The mapping class group of a topological surface is a central object of study in low-dimensional topology and geometric group theory, two closely interrelated areas of mathematics that have seen remarkable developments in recent years.
Mapping class groups appear in other areas of mathematics, such as algebraic geometry, dynamics, hyperbolic geometry, etc. Notably, the geometry of the mapping class group plays a central role in the proof of Thurston's Ending Lamination Conjecture, recently given by Brock-Canary-Minsky.
Our current research in this area centers around rigidity phenomena for mapping class groups, and the various spaces on which they act. For further details see the preprints page of the principal investigator in this area.
Formal Languages in Group Theory
Elements of finitely generated groups are naturally given as words (strings) over the generators and their inverses and it is an intersting question whether, and if so how, algebraic properties of the underlying group are related to language theoretic properties of certain sets of words. Some nice results have been obtained in recent years but many open problems remain. For more details see the preprints page of the principal investigator in this area.
Asymptotic Group Theory
This area of Group Theory studies infinte groups on a large scale by associating a counting function to them and then relating the growth rate of this function to the algebraic properties of the groups. Famous examples are Gromov's classification of groups of polynomial word growth and Lubotzky, Mann and Segals work on groups with polynomial subgroup growth. At the time of writing geodesic growth and representation growth are hot topics. For more details see the preprints page of the principal investigator in this area.

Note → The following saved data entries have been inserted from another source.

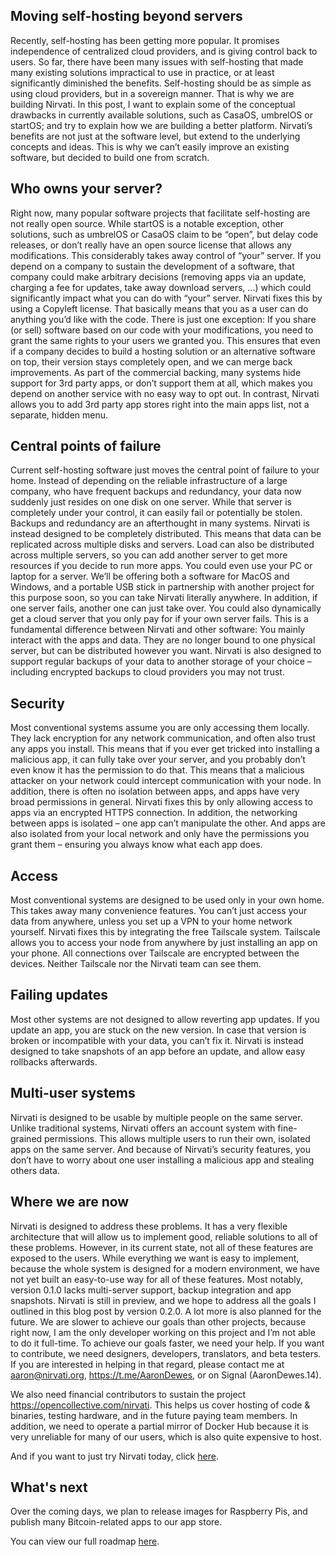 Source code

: ## Moving self-hosting beyond servers

Recently, self-hosting has been getting more popular. It promises independence of centralized cloud providers, and is giving control back to users. So far, there have been many issues with self-hosting that made many existing solutions impractical to use in practice, or at least significantly diminished the benefits.
Self-hosting should be as simple as using cloud providers, but in a sovereign manner. That is why we are building Nirvati. In this post, I want to explain some of the conceptual drawbacks in currently available solutions, such as CasaOS, umbrelOS or startOS; and try to explain how we are building a better platform.
Nirvati’s benefits are not just at the software level, but extend to the underlying concepts and ideas. This is why we can’t easily improve an existing software, but decided to build one from scratch.

## Who owns your server?

Right now, many popular software projects that facilitate self-hosting are not really open source. While startOS is a notable exception, other solutions, such as umbrelOS or CasaOS claim to be “open”, but delay code releases, or don’t really have an open source license that allows any modifications.
This considerably takes away control of “your” server. If you depend on a company to sustain the development of a software, that company could make arbitrary decisions (removing apps via an update, charging a fee for updates, take away download servers, ...) which could significantly impact what you can do with “your” server.
Nirvati fixes this by using a Copyleft license. That basically means that you as a user can do anything you’d like with the code. There is just one exception: If you share (or sell) software based on our code with your modifications, you need to grant the same rights to your users we granted you. This ensures that even if a company decides to build a hosting solution or an alternative software on top, their version stays completely open, and we can merge back improvements.
As part of the commercial backing, many systems hide support for 3rd party apps, or don’t support them at all, which makes you depend on another service with no easy way to opt out. In contrast, Nirvati allows you to add 3rd party app stores right into the main apps list, not a separate, hidden menu.

## Central points of failure

Current self-hosting software just moves the central point of failure to your home. Instead of depending on the reliable infrastructure of a large company, who have frequent backups and redundancy, your data now suddenly just resides on one disk on one server. While that server is completely under your control, it can easily fail or potentially be stolen.
Backups and redundancy are an afterthought in many systems. Nirvati is instead designed to be completely distributed. This means that data can be replicated across multiple disks and servers. Load can also be distributed across multiple servers, so you can add another server to get more resources if you decide to run more apps. You could even use your PC or laptop for a server.
We’ll be offering both a software for MacOS and Windows, and a portable USB stick in partnership with another project for this purpose soon, so you can take Nirvati literally anywhere. In addition, if one server fails, another one can just take over. You could also dynamically get a cloud server that you only pay for if your own server fails.
This is a fundamental difference between Nirvati and other software: You mainly interact with the apps and data. They are no longer bound to one physical server, but can be distributed however you want.
Nirvati is also designed to support regular backups of your data to another storage of your choice – including encrypted backups to cloud providers you may not trust.

## Security
Most conventional systems assume you are only accessing them locally. They lack encryption for any network communication, and often also trust any apps you install. This means that if you ever get tricked into installing a malicious app, it can fully take over your server, and you probably don’t even know it has the permission to do that.
This means that a malicious attacker on your network could intercept communication with your node. In addition, there is often no isolation between apps, and apps have very broad permissions in general.
Nirvati fixes this by only allowing access to apps via an encrypted HTTPS connection. In addition, the networking between apps is isolated – one app can’t manipulate the other. And apps are also isolated from your local network and only have the permissions you grant them – ensuring you always know what each app does.

## Access

Most conventional systems are designed to be used only in your own home. This takes away many convenience features. You can’t just access your data from anywhere, unless you set up a VPN to your home network yourself.
Nirvati fixes this by integrating the free Tailscale system. Tailscale allows you to access your node from anywhere by just installing an app on your phone. All connections over Tailscale are encrypted between the devices. Neither Tailscale nor the Nirvati team can see them.

## Failing updates
Most other systems are not designed to allow reverting app updates. If you update an app, you are stuck on the new version. In case that version is broken or incompatible with your data, you can’t fix it.
Nirvati is instead designed to take snapshots of an app before an update, and allow easy rollbacks afterwards.

## Multi-user systems
Nirvati is designed to be usable by multiple people on the same server. Unlike traditional systems, Nirvati offers an account system with fine-grained permissions.
This allows multiple users to run their own, isolated apps on the same server. And because of Nirvati’s security features, you don’t have to worry about one user installing a malicious app and stealing others data.

## Where we are now

Nirvati is designed to address these problems. It has a very flexible architecture that will allow us to implement good, reliable solutions to all of these problems.
However, in its current state, not all of these features are exposed to the users. While everything we want is easy to implement, because the whole system is designed for a modern environment, we have not yet built an easy-to-use way for all of these features.
Most notably, version 0.1.0 lacks multi-server support, backup integration and app snapshots. Nirvati is still in preview, and we hope to address all the goals I outlined in this blog post by version 0.2.0. A lot more is also planned for the future.
We are slower to achieve our goals than other projects, because right now, I am the only developer working on this project and I’m not able to do it full-time. To achieve our goals faster, we need your help. If you want to contribute, we need designers, developers, translators, and beta testers. If you are interested in helping in that regard, please contact me at [aaron@nirvati.org](mailto:aaron@nirvati.org), https://t.me/AaronDewes, or on Signal (AaronDewes.14).

We also need financial contributors to sustain the project https://opencollective.com/nirvati.
This helps us cover hosting of code & binaries, testing hardware, and in the future paying team members.
In addition, we need to operate a partial mirror of Docker Hub because it is very unreliable for many of our users, which is also quite expensive to host.

And if you want to just try Nirvati today, click [here](/install/generic).

## What's next

Over the coming days, we plan to release images for Raspberry Pis, and publish many Bitcoin-related apps to our app store.

You can view our full roadmap [here](/roadmap).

The theory of Vertex Operator Algebras (VOAs) is a relatively new branch of mathematics with connections to many areas of mathematics including Lie and Kac-Moody algebras, analytic number theory, Riemann surfaces and theoretical physics.
The VOA group is primarily working on two areas.
VOAs on Riemann surfaces
This project is concerned with understanding VOA partition functions and correlation functions on Riemann surfaces of genus two and higher. This involves applying new combinatorial techniques to VOAs and developing appropriate geometrical descriptions of sewn Riemann surfaces.
This project is concerned with exploring VOAs with exceptional symmetry groups (such as the Monster finite group) from a unified point of view based on properties of the Virasoro algebra.